REQUIREMENT: Where the records hold the string "Authors", show the whole line it sits on.

INFORMATION PROVIDED:
★ ★ ★ ★ ★
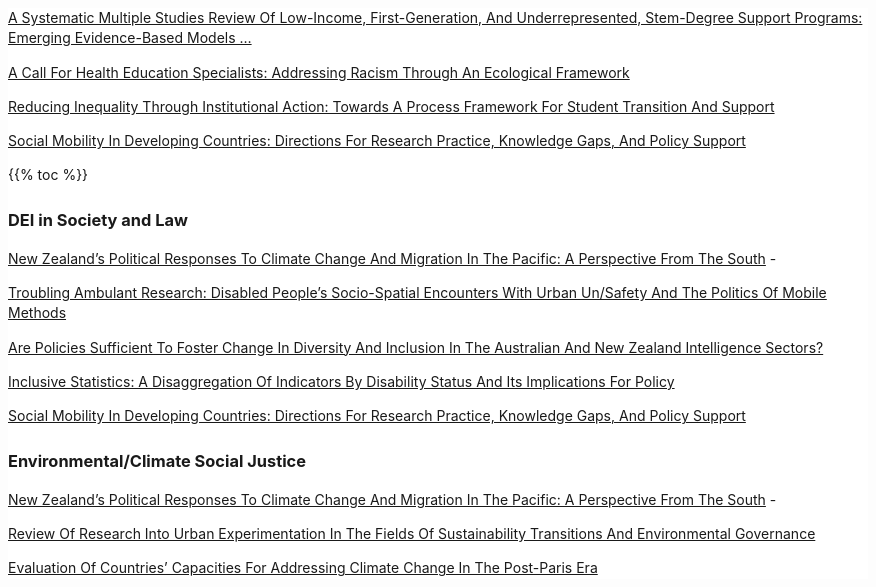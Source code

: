 [A Systematic Multiple Studies Review Of Low-Income, First-Generation,
And Underrepresented, Stem-Degree Support Programs: Emerging
Evidence-Based
Models …](https://www.mdpi.com/2227-7102/12/5/333/pdf%3Fversion%3D1652102377)

[A Call For Health Education Specialists: Addressing Racism Through An
Ecological
Framework](https://journals.sagepub.com/doi/abs/10.1177/15248399221088594)

[Reducing Inequality Through Institutional Action: Towards A Process
Framework For Student Transition And
Support](https://www.emerald.com/insight/content/doi/10.1108/HESWBL-07-2021-0148/full/html)

[Social Mobility In Developing Countries: Directions For Research
Practice, Knowledge Gaps, And Policy
Support](https://oxford.universitypressscholarship.com/view/10.1093/oso/9780192896858.001.0001/oso-9780192896858-chapter-18)

{{% toc %}}

### DEI in Society and Law

[New Zealand’s Political Responses To Climate Change And Migration In
The Pacific: A Perspective From The
South](https://link.springer.com/chapter/10.1007/978-3-030-98460-1_4) -

[Troubling Ambulant Research: Disabled People’s Socio-Spatial Encounters
With Urban Un/Safety And The Politics Of Mobile
Methods](https://journals.sagepub.com/doi/pdf/10.1177/07916035221098601)

[Are Policies Sufficient To Foster Change In Diversity And Inclusion In
The Australian And New Zealand Intelligence
Sectors?](https://www.tandfonline.com/doi/abs/10.1080/08850607.2022.2052538)

[Inclusive Statistics: A Disaggregation Of Indicators By Disability
Status And Its Implications For
Policy](https://journals.sagepub.com/doi/abs/10.1177/14680181221077866)

[Social Mobility In Developing Countries: Directions For Research
Practice, Knowledge Gaps, And Policy
Support](https://oxford.universitypressscholarship.com/view/10.1093/oso/9780192896858.001.0001/oso-9780192896858-chapter-18)

### Environmental/Climate Social Justice

[New Zealand’s Political Responses To Climate Change And Migration In
The Pacific: A Perspective From The
South](https://link.springer.com/chapter/10.1007/978-3-030-98460-1_4) -

[Review Of Research Into Urban Experimentation In The Fields Of
Sustainability Transitions And Environmental
Governance](https://www.tandfonline.com/doi/pdf/10.1080/09654313.2022.2070424)


[Evaluation Of Countries’ Capacities For Addressing Climate Change In
The Post-Paris
Era](https://www.worldscientific.com/doi/pdf/10.1142/S2345748122500038)
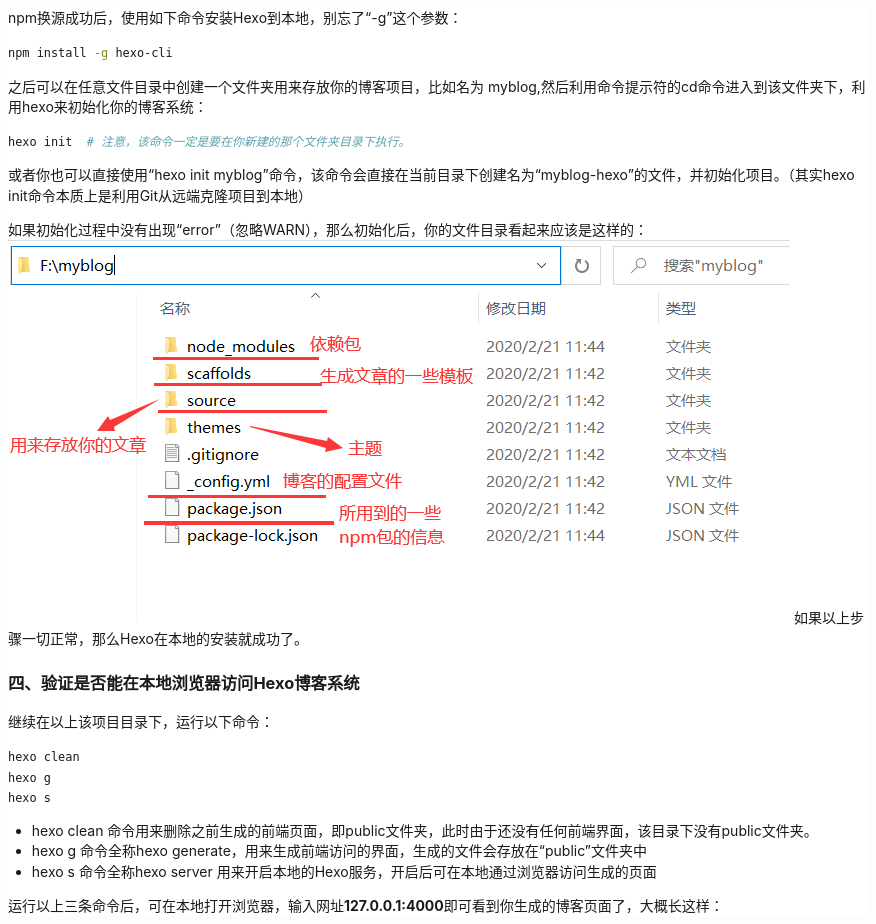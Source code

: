npm换源成功后，使用如下命令安装Hexo到本地，别忘了“-g”这个参数：
```bash
npm install -g hexo-cli
```
之后可以在任意文件目录中创建一个文件夹用来存放你的博客项目，比如名为 myblog,然后利用命令提示符的cd命令进入到该文件夹下，利用hexo来初始化你的博客系统：
```bash
hexo init  # 注意，该命令一定是要在你新建的那个文件夹目录下执行。
```
或者你也可以直接使用“hexo init myblog”命令，该命令会直接在当前目录下创建名为“myblog-hexo”的文件，并初始化项目。（其实hexo init命令本质上是利用Git从远端克隆项目到本地）

如果初始化过程中没有出现“error”（忽略WARN），那么初始化后，你的文件目录看起来应该是这样的：
![image](Hexo博客系统的搭建/1.png?v=1&type=image)
如果以上步骤一切正常，那么Hexo在本地的安装就成功了。

### 四、验证是否能在本地浏览器访问Hexo博客系统
继续在以上该项目目录下，运行以下命令：
```bash
hexo clean
hexo g
hexo s
```
- hexo clean 命令用来删除之前生成的前端页面，即public文件夹，此时由于还没有任何前端界面，该目录下没有public文件夹。
- hexo g 命令全称hexo generate，用来生成前端访问的界面，生成的文件会存放在“public”文件夹中
- hexo s 命令全称hexo server 用来开启本地的Hexo服务，开启后可在本地通过浏览器访问生成的页面

运行以上三条命令后，可在本地打开浏览器，输入网址**127.0.0.1:4000**即可看到你生成的博客页面了，大概长这样：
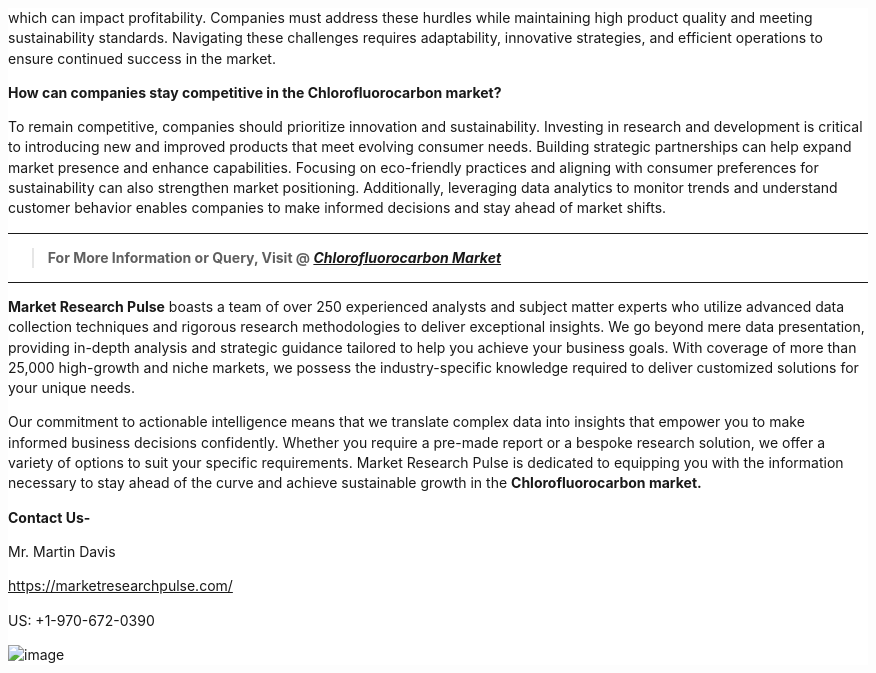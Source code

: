 which can impact profitability. Companies must address these hurdles while maintaining high product quality and meeting sustainability standards. Navigating these challenges requires adaptability, innovative strategies, and efficient operations to ensure continued success in the market.</p><p><strong>How can companies stay competitive in the Chlorofluorocarbon market?</strong></p><p>To remain competitive, companies should prioritize innovation and sustainability. Investing in research and development is critical to introducing new and improved products that meet evolving consumer needs. Building strategic partnerships can help expand market presence and enhance capabilities. Focusing on eco-friendly practices and aligning with consumer preferences for sustainability can also strengthen market positioning. Additionally, leveraging data analytics to monitor trends and understand customer behavior enables companies to make informed decisions and stay ahead of market shifts.</p><hr /><blockquote><p><strong>For More Information or Query, Visit @&nbsp;<em><a href="https://marketresearchpulse.com/report/117760/chlorofluorocarbon-market?utm_source=Linkedin&utm_medium=028">Chlorofluorocarbon Market</a></em></strong></p></blockquote><hr /><p><strong>Market Research Pulse</strong> boasts a team of over 250 experienced analysts and subject matter experts who utilize advanced data collection techniques and rigorous research methodologies to deliver exceptional insights. We go beyond mere data presentation, providing in-depth analysis and strategic guidance tailored to help you achieve your business goals. With coverage of more than 25,000 high-growth and niche markets, we possess the industry-specific knowledge required to deliver customized solutions for your unique needs.</p><p>Our commitment to actionable intelligence means that we translate complex data into insights that empower you to make informed business decisions confidently. Whether you require a pre-made report or a bespoke research solution, we offer a variety of options to suit your specific requirements. Market Research Pulse is dedicated to equipping you with the information necessary to stay ahead of the curve and achieve sustainable growth in the <strong>Chlorofluorocarbon market.</strong></p><p><strong>Contact Us-</strong></p><p>Mr. Martin Davis</p><p>https://marketresearchpulse.com/</p><p>US: +1-970-672-0390</p>
![image](https://github.com/user-attachments/assets/fe6656bb-1180-40f6-8f6f-ad63d98000ef)
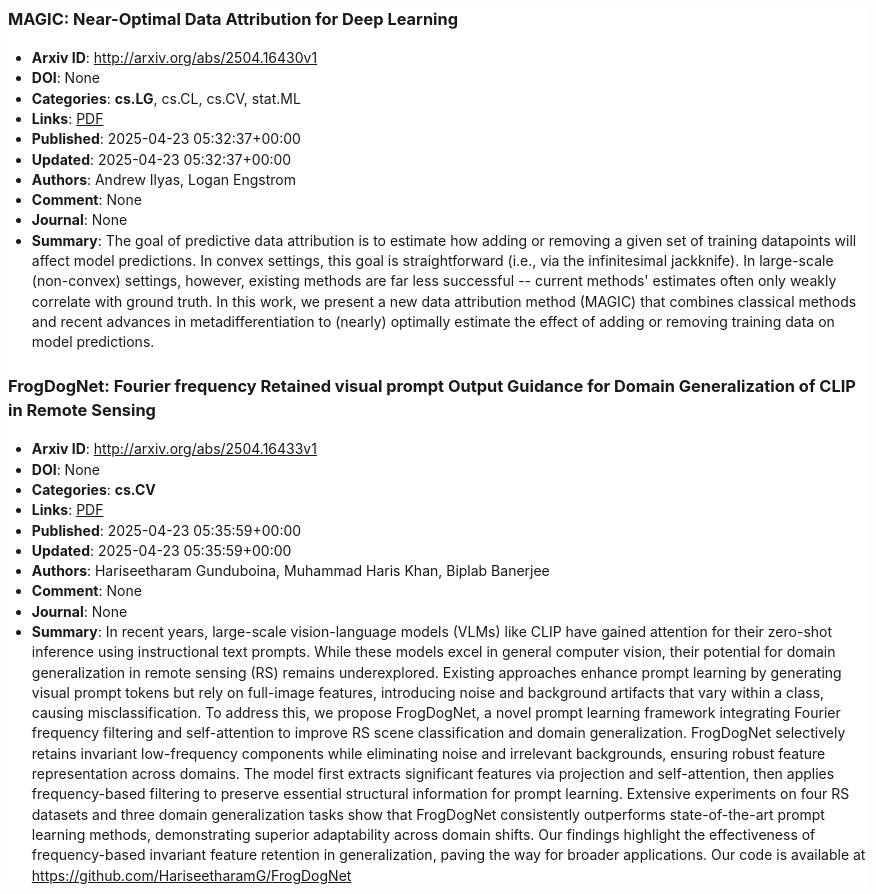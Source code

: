 

### MAGIC: Near-Optimal Data Attribution for Deep Learning
- **Arxiv ID**: http://arxiv.org/abs/2504.16430v1
- **DOI**: None
- **Categories**: **cs.LG**, cs.CL, cs.CV, stat.ML
- **Links**: [PDF](http://arxiv.org/pdf/2504.16430v1)
- **Published**: 2025-04-23 05:32:37+00:00
- **Updated**: 2025-04-23 05:32:37+00:00
- **Authors**: Andrew Ilyas, Logan Engstrom
- **Comment**: None
- **Journal**: None
- **Summary**: The goal of predictive data attribution is to estimate how adding or removing a given set of training datapoints will affect model predictions. In convex settings, this goal is straightforward (i.e., via the infinitesimal jackknife). In large-scale (non-convex) settings, however, existing methods are far less successful -- current methods' estimates often only weakly correlate with ground truth. In this work, we present a new data attribution method (MAGIC) that combines classical methods and recent advances in metadifferentiation to (nearly) optimally estimate the effect of adding or removing training data on model predictions.



### FrogDogNet: Fourier frequency Retained visual prompt Output Guidance for Domain Generalization of CLIP in Remote Sensing
- **Arxiv ID**: http://arxiv.org/abs/2504.16433v1
- **DOI**: None
- **Categories**: **cs.CV**
- **Links**: [PDF](http://arxiv.org/pdf/2504.16433v1)
- **Published**: 2025-04-23 05:35:59+00:00
- **Updated**: 2025-04-23 05:35:59+00:00
- **Authors**: Hariseetharam Gunduboina, Muhammad Haris Khan, Biplab Banerjee
- **Comment**: None
- **Journal**: None
- **Summary**: In recent years, large-scale vision-language models (VLMs) like CLIP have gained attention for their zero-shot inference using instructional text prompts. While these models excel in general computer vision, their potential for domain generalization in remote sensing (RS) remains underexplored. Existing approaches enhance prompt learning by generating visual prompt tokens but rely on full-image features, introducing noise and background artifacts that vary within a class, causing misclassification. To address this, we propose FrogDogNet, a novel prompt learning framework integrating Fourier frequency filtering and self-attention to improve RS scene classification and domain generalization. FrogDogNet selectively retains invariant low-frequency components while eliminating noise and irrelevant backgrounds, ensuring robust feature representation across domains. The model first extracts significant features via projection and self-attention, then applies frequency-based filtering to preserve essential structural information for prompt learning. Extensive experiments on four RS datasets and three domain generalization tasks show that FrogDogNet consistently outperforms state-of-the-art prompt learning methods, demonstrating superior adaptability across domain shifts. Our findings highlight the effectiveness of frequency-based invariant feature retention in generalization, paving the way for broader applications. Our code is available at https://github.com/HariseetharamG/FrogDogNet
★ ★ ★ ★ ★
WRITTEN REPLY:
- **Authors**: Andrew Ilyas, Logan Engstrom
- **Authors**: Hariseetharam Gunduboina, Muhammad Haris Khan, Biplab Banerjee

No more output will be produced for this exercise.